The Flavors of Bani, Pangasinan

Wednesday, January 13, 2016

pakwan festival


How the municipality of Bani got its name is nothing short of mystical. The origins of this quaint town goes beyond its past as part of Northern Zambales.

According to local lore, during the town fiesta of what was once the town of San Simon, their patron saint – the Immaculate Concepcion – was found missing from its altar. The locals searched, locating the image three kilometers from the original site, nearby a "bani" tree. They returned the image to its altar only to have it disappeared that night. It was later again found near the same "bani" tree. This was when the townspeople decided to permanently relocate the image, building it a home – a church – in the heart of the present-day Poblacion, where bani trees are plentiful.

Like the rest of Pangasinan, Bani considers salt production as one of its main industries. "Pangasinan," incidentally, in Pangasinan (this is the correct term when referring to the place, the people, and the language) means "a place for salt or salt-making."

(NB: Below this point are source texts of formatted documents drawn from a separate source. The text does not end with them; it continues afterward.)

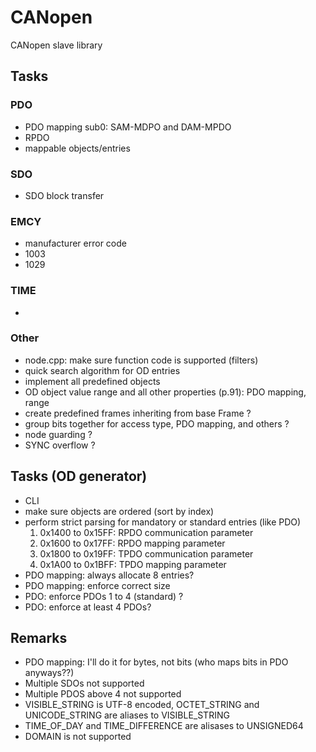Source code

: # CANopen
CANopen slave library

## Tasks
### PDO
- PDO mapping sub0: SAM-MDPO and DAM-MPDO
- RPDO
- mappable objects/entries

### SDO
- SDO block transfer

### EMCY
- manufacturer error code
- 1003
- 1029

### TIME
- 

### Other
- node.cpp: make sure function code is supported (filters)
- quick search algorithm for OD entries
- implement all predefined objects
- OD object value range and all other properties (p.91): PDO mapping, range
- create predefined frames inheriting from base Frame ?
- group bits together for access type, PDO mapping, and others ?
- node guarding ?
- SYNC overflow ?

## Tasks (OD generator)
- CLI
- make sure objects are ordered (sort by index)
- perform strict parsing for mandatory or standard entries (like PDO)
    1. 0x1400 to 0x15FF: RPDO communication parameter
    2. 0x1600 to 0x17FF: RPDO mapping parameter
    3. 0x1800 to 0x19FF: TPDO communication parameter
    3. 0x1A00 to 0x1BFF: TPDO mapping parameter
- PDO mapping: always allocate 8 entries?
- PDO mapping: enforce correct size
- PDO: enforce PDOs 1 to 4 (standard) ?
- PDO: enforce at least 4 PDOs?

## Remarks
- PDO mapping: I'll do it for bytes, not bits (who maps bits in PDO anyways??)
- Multiple SDOs not supported
- Multiple PDOS above 4 not supported
- VISIBLE_STRING is UTF-8 encoded, OCTET_STRING and UNICODE_STRING are aliases to VISIBLE_STRING
- TIME_OF_DAY and TIME_DIFFERENCE are alisases to UNSIGNED64
- DOMAIN is not supported
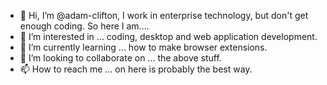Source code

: - 👋 Hi, I’m @adam-clifton, I work in enterprise technology, but don't get enough coding.  So here I am....
- 👀 I’m interested in ... coding, desktop and web application development.
- 🌱 I’m currently learning ... how to make browser extensions.
- 💞️ I’m looking to collaborate on ... the above stuff.
- 📫 How to reach me ... on here is probably the best way.  

<!---
adam-clifton/adam-clifton is a ✨ special ✨ repository because its `README.md` (this file) appears on your GitHub profile.
You can click the Preview link to take a look at your changes.
--->

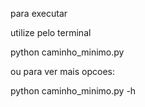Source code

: para executar



utilize pelo terminal



python caminho_minimo.py



ou para ver mais opcoes:


python caminho_minimo.py -h



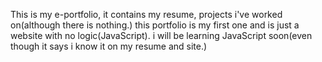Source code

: This is my e-portfolio, it contains my resume, projects i've worked on(although there is nothing.) this portfolio is my first one and is just a website with no logic(JavaScript). i will be learning JavaScript soon(even though it says i know it on my resume and site.)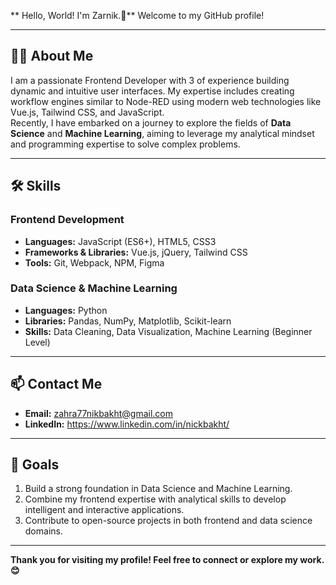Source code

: ** Hello, World! I'm Zarnik.👋** 
Welcome to my GitHub profile! 

---

## 👩‍💻 **About Me**  
I am a passionate Frontend Developer with 3 of experience building dynamic and intuitive user interfaces. My expertise includes creating workflow engines similar to Node-RED using modern web technologies like Vue.js, Tailwind CSS, and JavaScript.  
Recently, I have embarked on a journey to explore the fields of **Data Science** and **Machine Learning**, aiming to leverage my analytical mindset and programming expertise to solve complex problems.  

---

## 🛠️ **Skills**  

### **Frontend Development**  
- **Languages:** JavaScript (ES6+), HTML5, CSS3  
- **Frameworks & Libraries:** Vue.js, jQuery, Tailwind CSS  
- **Tools:** Git, Webpack, NPM, Figma  

### **Data Science & Machine Learning**  
- **Languages:** Python  
- **Libraries:** Pandas, NumPy, Matplotlib, Scikit-learn  
- **Skills:** Data Cleaning, Data Visualization, Machine Learning (Beginner Level)  

---

## 📫 **Contact Me**  
- **Email:** zahra77nikbakht@gmail.com  
- **LinkedIn:** https://www.linkedin.com/in/nickbakht/  

---

## 🎯 **Goals**  
1. Build a strong foundation in Data Science and Machine Learning.  
2. Combine my frontend expertise with analytical skills to develop intelligent and interactive applications.  
3. Contribute to open-source projects in both frontend and data science domains.  

---

**Thank you for visiting my profile! Feel free to connect or explore my work. 😊**  
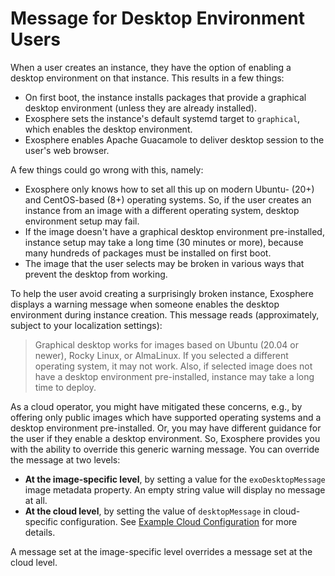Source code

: # Message for Desktop Environment Users

When a user creates an instance, they have the option of enabling a desktop environment on that instance. This results in a few things:

- On first boot, the instance installs packages that provide a graphical desktop environment (unless they are already installed).
- Exosphere sets the instance's default systemd target to `graphical`, which enables the desktop environment.
- Exosphere enables Apache Guacamole to deliver desktop session to the user's web browser.

A few things could go wrong with this, namely:
- Exosphere only knows how to set all this up on modern Ubuntu- (20+) and CentOS-based (8+) operating systems. So, if the user creates an instance from an image with a different operating system, desktop environment setup may fail.
- If the image doesn't have a graphical desktop environment pre-installed, instance setup may take a long time (30 minutes or more), because many hundreds of packages must be installed on first boot.
- The image that the user selects may be broken in various ways that prevent the desktop from working.

To help the user avoid creating a surprisingly broken instance, Exosphere displays a warning message when someone enables the desktop environment during instance creation. This message reads (approximately, subject to your localization settings):

> Graphical desktop works for images based on Ubuntu (20.04 or newer), Rocky Linux, or AlmaLinux. If you selected a different operating system, it may not work. Also, if selected image does not have a desktop environment pre-installed, instance may take a long time to deploy.

As a cloud operator, you might have mitigated these concerns, e.g., by offering only public images which have supported operating systems and a desktop environment pre-installed. Or, you may have different guidance for the user if they enable a desktop environment. So, Exosphere provides you with the ability to override this generic warning message. You can override the message at two levels:

- **At the image-specific level**, by setting a value for the `exoDesktopMessage` image metadata property. An empty string value will display no message at all.
- **At the cloud level**, by setting the value of `desktopMessage` in cloud-specific configuration. See [Example Cloud Configuration](../README.md#example-cloud-configuration) for more details.

A message set at the image-specific level overrides a message set at the cloud level.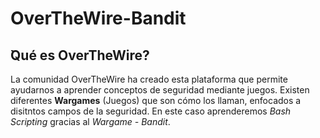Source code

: # OverTheWire-Bandit
## ̉Qué es OverTheWire?
La comunidad OverTheWire ha creado esta plataforma que permite ayudarnos a aprender conceptos de seguridad mediante juegos. Existen diferentes **Wargames** (Juegos) que son cómo los llaman, enfocados a disitntos campos de la seguridad. En este caso aprenderemos *Bash Scripting* gracias al *Wargame - Bandit*.
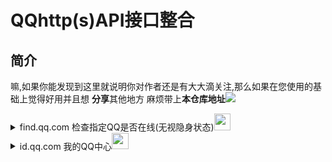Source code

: # QQhttp(s)API接口整合
## 简介

<p>嘛,如果你能发现到这里就说明你对作者还是有大大滴关注,那么如果在您使用的基础上觉得好用并且想 <strong>分享</strong>其他地方
麻烦带上<strong>本仓库地址</strong><img src="https://pic.stackoverflow.wiki/uploadImages/58/152/85/120/2021/10/14/21/28/0b4f0ba0-ce29-4ef7-86a5-069862c25526.gif" /></p>


<details>
 <summary>find.qq.com 检查指定QQ是否在线(无视隐身状态)<img src="https://pic.stackoverflow.wiki/uploadImages/13/113/104/116/2021/09/05/10/20/580168a9-02a9-4849-8446-d6e9b776143f.svg" width="26.6666666vw"/></summary>
 <p>
 <pre> POST  https://find.qq.com/proxy/domain/cgi.find.qq.com/qqfind/buddy/search_v3</pre>
 <br/>
 
`Headers`
 <br/>

 <pre>
 "Host": "find.qq.com",
 "Connection": "keep-alive",
 "Content-Length": "182",
 "Accept": "application/json, text/javascript, */*; q=0.01",
 "Content-Type": "application/x-www-form-urlencoded; charset=UTF-8",
 "Origin": "https://find.qq.com",
 "User-Agent": "Mozilla/5.0 (Windows NT 6.2; WOW64) AppleWebKit/537.36 (KHTML, like Gecko) QQ/9.4.9.27847 Chrome/43.0.2357.134 Safari/537.36 QBCore/3.43.1298.400   QQBrowser/9.0.2524.400",
 "X-Requested-With": "XMLHttpRequest",
 "Referer": "https://find.qq.com/index.html?version=1&im_version=5827&width=910&height=610&search_target=0",
 "Accept-Encoding": "gzip, deflate",
 "Accept-Language": "en-US,en;q=0.8",
 "Cookie":"需要获取QQCookie的uin和skey"   //例子 "Cookie": "uin=o100001; skey=Mzq161jo3w;"
</pre>
<br/>



`Data`   （这里采用的是将对应的` key:value ` -->` key1=value1&key2=value2 `）<br/>

<pre>
 "num":"20",
 "page":"0",
 "sessionid":"0",
 "keyword":10001(QQ号),
 "agerg":"0",
 "firston":"1",
 "video":"0",
 "country":"1",
 "province":"44",
 "city":"1",
 "district":"0",
 "hcountry":"1",
 "hprovince":"0",
 "online":"1",
 "ldw":"2144551309"
</pre>

`Response` <br/>
如果 没在线或者`Cookie`失效、对方`发现我的方式`关闭了`通过QQ号发现`<br/>

`{'retcode': 0, 'result': None}`

在线<br/>

`{'retcode': 0, 'result': {'sret': 0, 'exact': 0, 'buddy': {'info_list': [{'uin': '10001', 'nick': 'Pony', 'country': '在深圳', 'province': '', 'city': '', 'gender': 1, 'age': 120, 'url': 'http://thirdqq.qlogo.cn/g?b=oidb&k=ue9m0Xcttd9Yfu065rGBIw&s=100&t1612053871'}], 'exact': '', 'sessionid': 0}, 'qidian': None, 'qiye': None}}`
</p>
</details>

<details>
 <summary>id.qq.com 我的QQ中心<img src="https://pic.stackoverflow.wiki/uploadImages/13/113/104/116/2021/09/05/10/20/3b2fa54f-03b9-4c5a-abcf-845149399700.svg" width="26.6666666vw"/></summary>

 <table>
 <tr>
  <th>name</th>
  <th>url</th>
  <th>stage</th>
  </tr>
  
  <tr>
   <tr>
    <td>get_base_key(获取ldw值)</td>
    <td>https://id.qq.com/cgi-bin/get_base_key?r=随机小数(0-1)</td>
    <td>
    <details>
            <summary>例</summary>
            例:<br/>
            GET<pre>https://id.qq.com/cgi-bin/get_base_key?r=0.5524111020965228</pre>
            headers
            <pre>
   "User-Agent": 'Mozilla/5.0 (Windows NT 10.0; Win64; x64) AppleWebKit/537.36 (KHTML,  like Gecko) Chrome/94.0.4606.81 Safari/537.36',
    "Referer": "https://id.qq.com",
    "Cookie": "  uin=o0123456; skey=@NYPUcpjXh; p_uin=o0123456;           p_skey=oNmCDeKR8b8rcOpkVPIzR9CAjjj7t-bUxsynqAkalWI_; "
     // 需要修改 uin=o0你的QQ号 skey=自行cookie提取 p_uin=o0你的QQ号 p_skey=自行cookie提取 
            </pre>
            result(该项提取 <mark>header</mark> 里面的 <mark>set-cookie</mark> )
            <pre>
            'set-cookie': 'ldw=7841f781c7f0e7f7acbdd00d53a5f53fa5f0a63d40a0969d; Domain=id.qq.com; Path=/'
            </pre>
    </details>
    </td>
  </tr>
  </tr>
  <tr>
   <td>获取QQ成长信息</td>
   <td>https://id.qq.com/cgi-bin/qqlevel?page_type=1&idw=(get_base_key提取出来的值)&r=随机小数(0-1)</td>
   <td>
       <details>
           <summary>例</summary>
         GET<pre>https://id.qq.com/cgi-bin/qqlevel?page_type=1&idw=(get_base_key提取出来的值)&r=0.9265129733481445</pre>
         headers
         <pre>
           "User-Agent": 'Mozilla/5.0 (Windows NT 10.0; Win64; x64) AppleWebKit/537.36 (KHTML, like Gecko) Chrome/94.0.4606.81 Safari/537.36',
        "Referer": "https://id.qq.com",
        "Cookie": `uin=o0123456; skey=@NYPUcpjXh; RK=xcDMmgj+OJ; p_uin=o0123456; p_skey=oNmCDeKR8b8rcOpkVPIzR9CAjjj7t-bUxsynqAkalWI_;ldw=c8cf578ba618815d667dc29e9d9e77459c037f69543f62fb;`
        // 需要修改 uin=o0你的QQ号 skey=自行cookie提取 p_uin=o0你的QQ号 p_skey=自行cookie提取   ldw=(get_base_key提取出来的值)
         </pre>
         result
        <pre style="height:33.333vh;overflow:auto;">
              {
        	"PCMgr": {
        		"cur": 0,
        		"speed": "1"
        	},
        	"QQVipLevel": 0,
        	"QQVipSpeed": "1.0",
        	"QQVipYear": 0,
        	"QplusOnlineTimes": 0,
        	"TYQQCard": {
        		"cur": 0,
        		"speed": "0.2"
        	},
        	"chargeTel": {
        		"cur": 0,
        		"speed": "0.5"
        	}, 
        	"chat": {
        		"cur": 0,
        		"speed": "0.1",
        		"total": 5
        	},
        	"days": 6245, // QQ活跃天数days
        	"ec": 0,
        	"isDaren": 0,
        	"isQQVip": 0, // 是否QQ会员
        	"isSuperQQ": 0,  //是否超级QQ
        	"isSuperVip": 0, // 是否超级会员
        	"latesVersion": {
        		"cur": 0,
        		"speed": "0.1"
        	},
        	"level": 77, // QQ等级
        	"login": {
        		"cur": 0,
        		"speed": "0.1",
        		"total": 6
        	},
        	"medal": {
        		"cur": 0,
        		"speed": "0.2"
        	},
        	"msg": {
        		"cur": 0,
        		"speed": "0.1",
        		"total": 50
        	},
        	"onlineTimes": 0,
        	"onlineTotalTimes": 0,
        	"pinyin": {
        		"cur": 0,
        		"speed": "0.1"
        	},
        	"qplus": {
        		"cur": 0,
        		"speed": "0.1",
        		"total": 5
        	},
        	"remainDays": 151, // "距升级到 (当前等级 + 1) 级原需要 (remainDays) 天
        	"shouQ": { 
        		"onlineTimes": 58291, // 已连续在线(onlineTimes / 3600) -->四舍五入取时间
        		"speedRule": 1
        	},
        	"superQQLevel": 0,
        	"superQQMqing": 0,
        	"superQQRealSpeed": "0.0",
        	"superQQSpeed": "0.0",
        	"superQQYear": 0,
        	"superVipBasicSpeed": 0, //超级会员的成长速度
        	"visible": {   // 非隐身在线数据
        		"cur": 124,
        		"invisible": 0,
        		"speed": "0.2",
        		"total": 120
        	},
        	"weibo": {
        		"cur": 0,
        		"level": 0,
        		"speed": "0.1"
        	},
        	"xiaochu": {
        		"cur": 0,
        		"speed": "0.2"
        	}
        }
        </pre>
       </details>
   </td>
  </tr>
 </table>
 
    

 <br/>
</details>
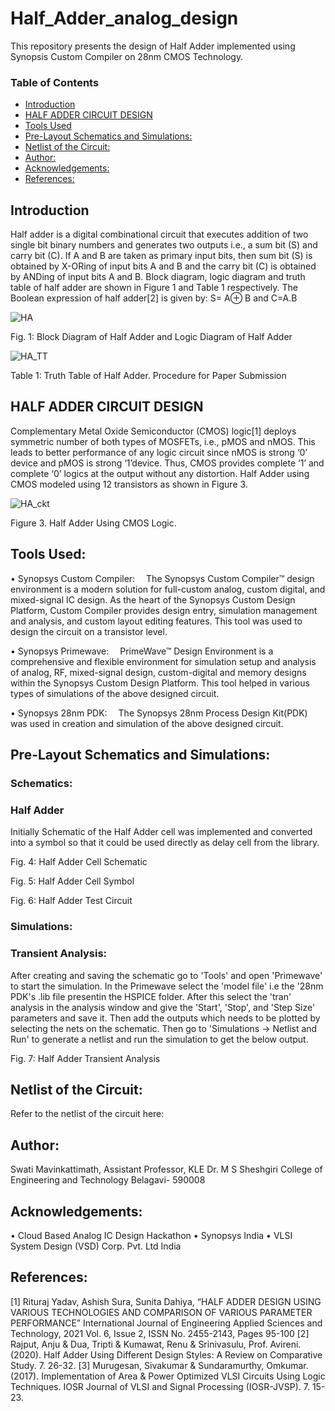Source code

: # Half_Adder_analog_design
This repository presents the design of Half Adder implemented using Synopsis Custom Compiler on 28nm CMOS Technology.

### Table of Contents
 - [Introduction](#introduction)
 - [HALF ADDER CIRCUIT DESIGN](#half-adder-circuit-design)
 - [Tools Used](#tools-used)
 - [Pre-Layout Schematics and Simulations:](#pre-layout-schematics-and-simulations)
 - [Netlist of the Circuit:](#netlist-of-the-circuit)
 - [Author:](#author)
 - [Acknowledgements:](#acknowledgements)
 - [References:](#references)
 
## Introduction
Half adder is a digital combinational circuit that executes addition of two single bit binary numbers and generates two outputs i.e., a sum bit (S) and carry bit (C). If A and B are taken as primary input bits, then sum bit (S) is obtained by X-ORing of input bits A and B and the carry bit (C) is obtained by ANDing of input bits A and B. Block diagram, logic diagram and truth table of half adder are shown in Figure 1 and Table 1 respectively. The Boolean expression of half adder[2] is given by: 
S= A⊕ B and C=A.B 


![HA](https://user-images.githubusercontent.com/100190726/155269489-a46fd3d3-1d0f-40b4-bcae-6450b93dc745.JPG)

Fig. 1: Block Diagram of Half Adder and Logic Diagram of Half Adder

![HA_TT](https://user-images.githubusercontent.com/100190726/155269581-422270c2-d13a-41a4-bf47-061f11464790.JPG)


Table 1: Truth Table of Half Adder. Procedure for Paper Submission
## HALF ADDER CIRCUIT DESIGN
Complementary Metal Oxide Semiconductor (CMOS) logic[1] deploys symmetric number of both types of MOSFETs, i.e., pMOS and nMOS. This leads to better performance of any logic circuit since nMOS is strong ‘0’ device and pMOS is strong ‘1’device. Thus, CMOS provides complete ‘1’ and complete ‘0’ logics at the output without any distortion. Half Adder using CMOS modeled using 12 transistors as shown in Figure 3.


![HA_ckt](https://user-images.githubusercontent.com/100190726/155269685-35736a80-902c-4a0a-a1a4-cb42d4830b48.JPG)

 
Figure 3. Half Adder Using CMOS Logic.

## Tools Used:
• Synopsys Custom Compiler:
 The Synopsys Custom Compiler™ design environment is a modern solution for full-custom analog, custom digital, and mixed-signal IC design. As the heart of the Synopsys Custom Design Platform, Custom Compiler provides design entry, simulation management and analysis, and custom layout editing features. This tool was used to design the circuit on a transistor level.

• Synopsys Primewave:
 PrimeWave™ Design Environment is a comprehensive and flexible environment for simulation setup and analysis of analog, RF, mixed-signal design, custom-digital and memory designs within the Synopsys Custom Design Platform. This tool helped in various types of simulations of the above designed circuit.

• Synopsys 28nm PDK:
 The Synopsys 28nm Process Design Kit(PDK) was used in creation and simulation of the above designed circuit.
 
 ## Pre-Layout Schematics and Simulations:
 ### Schematics:
 ### Half Adder
 Initially Schematic of the Half Adder cell was implemented and converted into a symbol so that it could be used directly as delay cell from the library.
 
 
 
 
 Fig. 4: Half Adder Cell Schematic
 
 
 
 Fig. 5: Half Adder Cell Symbol
 
 
 
 Fig. 6: Half Adder Test Circuit 
 
 
 
 ### Simulations:
 ### Transient Analysis:
After creating and saving the schematic go to 'Tools' and open 'Primewave' to start the simulation. In the Primewave select the 'model file' i.e the '28nm PDK's .lib file presentin the HSPICE folder. After this select the 'tran' analysis in the analysis window and give the 'Start', 'Stop', and 'Step Size' parameters and save it. Then add the outputs which needs to be plotted by selecting the nets on the schematic.
Then go to 'Simulations -> Netlist and Run' to generate a netlist and run the simulation to get the below output.



Fig. 7: Half Adder Transient Analysis


## Netlist of the Circuit:
Refer to the netlist of the circuit here:

## Author:
Swati Mavinkattimath, Assistant Professor, KLE Dr. M S Sheshgiri College of Engineering and Technology Belagavi- 590008

## Acknowledgements:
• Cloud Based Analog IC Design Hackathon
• Synopsys India
• VLSI System Design (VSD) Corp. Pvt. Ltd India
## References:
[1]	Rituraj Yadav, Ashish Sura, Sunita Dahiya, “HALF ADDER DESIGN USING VARIOUS TECHNOLOGIES AND COMPARISON OF VARIOUS PARAMETER PERFORMANCE” International Journal of Engineering Applied Sciences and Technology, 2021 Vol. 6, Issue 2, ISSN No. 2455-2143, Pages 95-100 
[2]	Rajput, Anju & Dua, Tripti & Kumawat, Renu & Srinivasulu, Prof. Avireni. (2020). Half Adder Using Different Design Styles: A Review on Comparative Study. 7. 26-32.
[3]		Murugesan, Sivakumar & Sundaramurthy, Omkumar. (2017). Implementation of Area & Power Optimized VLSI Circuits Using Logic Techniques. IOSR Journal of VLSI and Signal Processing (IOSR-JVSP). 7. 15-23.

Related Adventure: A Trip Down Mangrove Lane
salt making
In preparation of the start of salt season, salt farmers clean the salterns

In Abunsiang, a simple sitio in Brgy. San Miguel, lies Bani's community-ran salt farm. An hour's boat ride across Tambac Bay, passing by the Bangrin Marine Protected Area, the Abunsiang Salt Farm is capable of producing up to a million kilos of salt in one season.
salt farm
One warehouse in the Abunsiang Salt Farm can store up to 100,000 kilos of salt
bani pangasinan
A "special" footwear – a rubber slipper attached to thin plywood – is used by workers to scale "salt mountains"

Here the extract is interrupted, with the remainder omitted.